[Exerpt from Taxi Dancer.]
Her thighs were firm, like an athlete’s. Just above one knee on the inside of her left thigh, there was a small scar, a long thin wisp of pink that curled almost like a swimming snake. Actually the color was more magenta than pink, he decided, like the gills of a cuthroat trout flushed for spawning. Magenta was an unusual color, even rare, for human scar tissue. South knew about scars; they spoke eloquently about their owners. Athletes had them. So too did firemen and cops and race drivers. But no profession had scars like fighter pilots.
Taxi Dancer Jelly Roll Jessup brought the farm at McConnell, South remembered.
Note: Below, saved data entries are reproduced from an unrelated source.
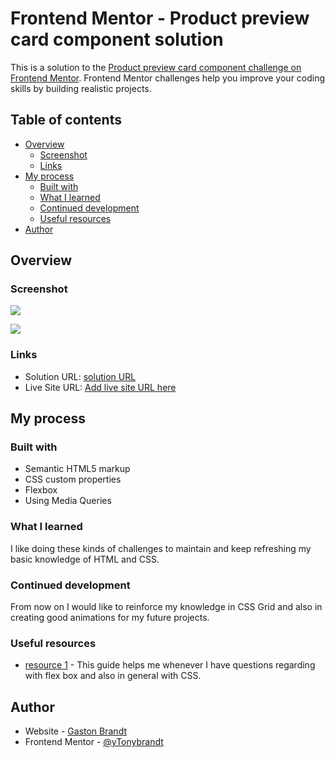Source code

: # Frontend Mentor - Product preview card component solution

This is a solution to the [Product preview card component challenge on Frontend Mentor](https://www.frontendmentor.io/challenges/product-preview-card-component-GO7UmttRfa). Frontend Mentor challenges help you improve your coding skills by building realistic projects. 

## Table of contents

- [Overview](#overview)
  - [Screenshot](#screenshot)
  - [Links](#links)
- [My process](#my-process)
  - [Built with](#built-with)
  - [What I learned](#what-i-learned)
  - [Continued development](#continued-development)
  - [Useful resources](#useful-resources)
- [Author](#author)


## Overview

### Screenshot

![](images/screenshot1.pngscreenshot.jpg)

![](images/screenshot2.png.pngscreenshot.jpg)


### Links

- Solution URL: [solution URL](https://github.com/Tonybrandt/product-preview-card-component)
- Live Site URL: [Add live site URL here](https://your-live-site-url.com)

## My process

### Built with

- Semantic HTML5 markup
- CSS custom properties
- Flexbox
- Using Media Queries

### What I learned

I like doing these kinds of challenges to maintain and keep refreshing my basic knowledge of HTML and CSS.

### Continued development

From now on I would like to reinforce my knowledge in CSS Grid and also in creating good animations for my future projects.

### Useful resources

- [resource 1](https://css-tricks.com/guides) - This guide helps me whenever I have questions regarding with flex box and also in general with CSS.

## Author

- Website - [Gaston Brandt](https://github.com/Tonybrandt/product-preview-card-component)
- Frontend Mentor - [@yTonybrandt](https://www.frontendmentor.io/profile/Tonybrandt)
Melted down to the ultimate: liquid scar. The trick in scar acquisition was to get just enough for effect; too much and you ended up like Jelly Roll, too formless to identify. With Jessup the body-bagging detail had to take a long smoke break until the fleshy droplets cooled sufficiently to be picked up. The medics had used spatulas from the mess hall to put the pieces in the rubber bag.
Merchant did better than Jessup. His left ear had melted down to the skull, leaving only the stump of an earlobe, and his eyebrows had refused to grow back after the accident. It had been a bad cockpit fire, but Merchant ahd gotten out with minimal real damage and some great scar tissue. Now Merchant loved to greet FNGs (Fucking New Guys0 by pointing to his face and hissing, “You’re in the clubhouse, asshole, but you ain’t joined the club yet.” They understood.
Jasper Loo — called “Chan” by his comrades in the wing — was another case, somewhere between Merchant and Jessup in the scar hierarchy. It had taken four hundred stitches and experimental plastic staples to put a face back on Chan’s skull and, to be sure, the sawbones who’d done the work was no artist. Loo’s new face was a patchwork quilt of discolored flesh squares sewn to the muscles to approximate a human countenance. Even so, Loo didn’t seem to mind. He was used to it now, and he said split-tails — especially young nurses– were fascinated by his deformity. The pilots were not so accepting. In the stag bar Chan was not allowed to stand in direct light; they insisted he stand in shadows, lest he give them all nightmares. It was a joke. Sort of.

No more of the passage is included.